Wednesday 9 May 2012

Celebrating British Music – Part 1

In this Jubilee and Olympic year the eyes of the world will be on Britain so it seems a good opportunity to look at the renaissance of British music from the late 19th century to the current time.

Through record companies such as Chandos, Hyperion, Naxos and Dutton epoch we have an unrivalled opportunity to hear British composers that were previously unheard of.

Towards the end of the 19th century England, and by inference, the whole of Britain, had seemingly failed to produce a composer of significance since Purcell. Handel, though naturalised as a British citizen and loved by the British people, was born in Germany. But in 1882 Hubert Parry’s First Symphony was performed to such acclaim that the critic, Joseph Bennett, wrote that the work gave "capital proof that English music has arrived at a renaissance period.’ This comment initiated the often used term ‘English Musical Renaissance’.

There had been George Alexander Macfarren (1813-1887) Principal of the Royal Academy of Music in succession to Sterndale Bennett in 1875. He was a composer of anthems, oratorios and operas, none of which have stayed the course.

It has taken a German record company, CPO, to record two of his symphonies, numbers 4 and 7 (CPO 999 433-2), and Naxos has recorded his opera Robin Hood.


There was William Sterndale Bennett (1816-1875) Principal of The Royal Academy of Music (1856 - 75) whose Symphony in G Minor, four piano concertos and a Cantata 'May Queen' composed for the opening of Leeds Town Hall in 1858 which remained popular for many years.

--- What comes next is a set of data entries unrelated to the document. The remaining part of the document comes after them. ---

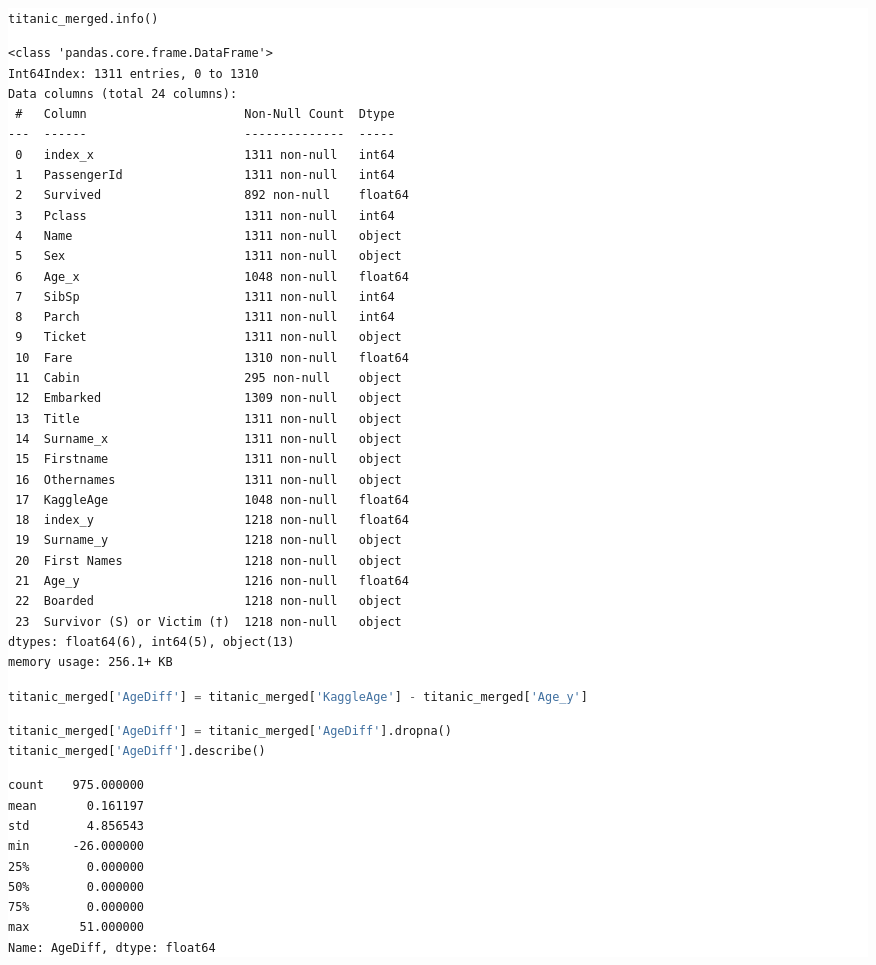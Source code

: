 
```python
titanic_merged.info()
```

    <class 'pandas.core.frame.DataFrame'>
    Int64Index: 1311 entries, 0 to 1310
    Data columns (total 24 columns):
     #   Column                      Non-Null Count  Dtype  
    ---  ------                      --------------  -----  
     0   index_x                     1311 non-null   int64  
     1   PassengerId                 1311 non-null   int64  
     2   Survived                    892 non-null    float64
     3   Pclass                      1311 non-null   int64  
     4   Name                        1311 non-null   object 
     5   Sex                         1311 non-null   object 
     6   Age_x                       1048 non-null   float64
     7   SibSp                       1311 non-null   int64  
     8   Parch                       1311 non-null   int64  
     9   Ticket                      1311 non-null   object 
     10  Fare                        1310 non-null   float64
     11  Cabin                       295 non-null    object 
     12  Embarked                    1309 non-null   object 
     13  Title                       1311 non-null   object 
     14  Surname_x                   1311 non-null   object 
     15  Firstname                   1311 non-null   object 
     16  Othernames                  1311 non-null   object 
     17  KaggleAge                   1048 non-null   float64
     18  index_y                     1218 non-null   float64
     19  Surname_y                   1218 non-null   object 
     20  First Names                 1218 non-null   object 
     21  Age_y                       1216 non-null   float64
     22  Boarded                     1218 non-null   object 
     23  Survivor (S) or Victim (†)  1218 non-null   object 
    dtypes: float64(6), int64(5), object(13)
    memory usage: 256.1+ KB



```python
titanic_merged['AgeDiff'] = titanic_merged['KaggleAge'] - titanic_merged['Age_y']
```


```python
titanic_merged['AgeDiff'] = titanic_merged['AgeDiff'].dropna()
titanic_merged['AgeDiff'].describe()
```




    count    975.000000
    mean       0.161197
    std        4.856543
    min      -26.000000
    25%        0.000000
    50%        0.000000
    75%        0.000000
    max       51.000000
    Name: AgeDiff, dtype: float64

It was his piano concertos that won him a reputation both in London and Leipzig where he became a friend of Mendelssohn and Schumann. Both were knighted but are largely forgotten today. It was William Sterndale Bennett’s grandson, Robert Sterndale Bennett that taught the composer E J Moeran music at Uppingham School in the early years of the 20th century.

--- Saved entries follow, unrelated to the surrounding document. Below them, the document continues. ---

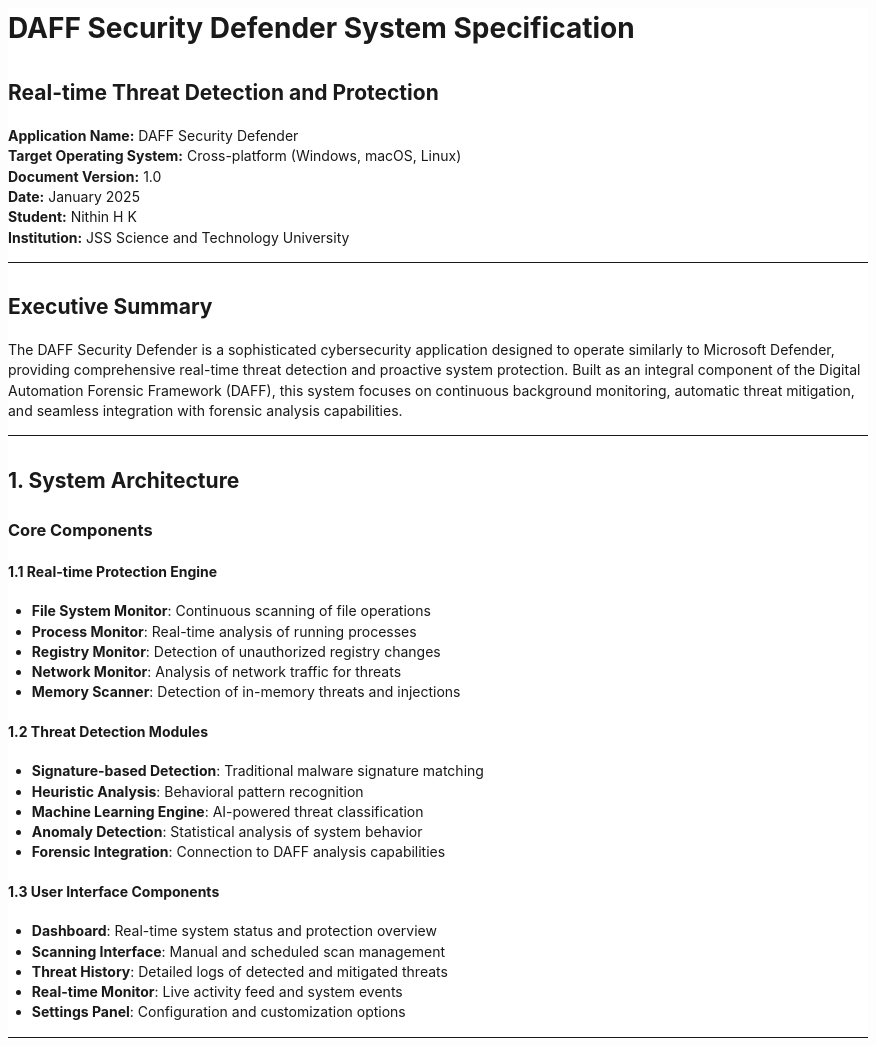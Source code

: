# DAFF Security Defender System Specification
## Real-time Threat Detection and Protection

**Application Name:** DAFF Security Defender  
**Target Operating System:** Cross-platform (Windows, macOS, Linux)  
**Document Version:** 1.0  
**Date:** January 2025  
**Student:** Nithin H K  
**Institution:** JSS Science and Technology University  

---

## Executive Summary

The DAFF Security Defender is a sophisticated cybersecurity application designed to operate similarly to Microsoft Defender, providing comprehensive real-time threat detection and proactive system protection. Built as an integral component of the Digital Automation Forensic Framework (DAFF), this system focuses on continuous background monitoring, automatic threat mitigation, and seamless integration with forensic analysis capabilities.

---

## 1. System Architecture

### Core Components

#### 1.1 Real-time Protection Engine
- **File System Monitor**: Continuous scanning of file operations
- **Process Monitor**: Real-time analysis of running processes
- **Registry Monitor**: Detection of unauthorized registry changes
- **Network Monitor**: Analysis of network traffic for threats
- **Memory Scanner**: Detection of in-memory threats and injections

#### 1.2 Threat Detection Modules
- **Signature-based Detection**: Traditional malware signature matching
- **Heuristic Analysis**: Behavioral pattern recognition
- **Machine Learning Engine**: AI-powered threat classification
- **Anomaly Detection**: Statistical analysis of system behavior
- **Forensic Integration**: Connection to DAFF analysis capabilities

#### 1.3 User Interface Components
- **Dashboard**: Real-time system status and protection overview
- **Scanning Interface**: Manual and scheduled scan management
- **Threat History**: Detailed logs of detected and mitigated threats
- **Real-time Monitor**: Live activity feed and system events
- **Settings Panel**: Configuration and customization options

---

There is quite a lot of Sterndale Bennett on CD with Lyrita issuing his Symphony in G minor and three overtures and piano concertos number 1 and 3 with London Philharmonic Orchestra and Philharmonia Orchestra conducted by Nicholas Braithwaite with Malcolm Binns (piano).


I also have a favourite recording of the G minor symphony and piano concerto number 4 on the old Unicorn-Kanchana label with Hilary Davan Wetton and the Milton Keynes Chamber Orchestra and again, Malcolm Binns as pianist, still available through Amazon


Sir Arthur Sullivan (1842–1900) 

In addition to the Savoy operas, Sullivan tried to make his name as a more serious composer. His attractive Symphony in E major 'Irish' has been recorded by Chandos, and also includes his Overture In Memoriam and Suite from 'The Tempest'.


It was to be left to the next generation to move British music forward and, in 1882, Sir Charles Hubert Hastings Parry (1848 –1918) wrote his First Symphony. Originally to be conducted by Hans Richter, a rehearsal by him was a fiasco when many of the orchestra failed to turn up and the work had to be abandoned.

It was then agreed that the symphony would be produced at the Birmingham Festival but again rehearsals went badly. However, the actual performance was warmly received prompting the critic Joseph Bennett to write those words quoted at the beginning of this blog.

All five of Parry’s symphonies can be obtained in a 3 CD box set from Chandos with Mathias Bamert and the London Philharmonic Orchestra. These are really fine performances and I particularly would direct you to the fourth and fifth symphonies for some glorious music. Just listen to the coda of the first movement of the fourth when Parry brings in a glowing theme that feels like a beautiful sunset.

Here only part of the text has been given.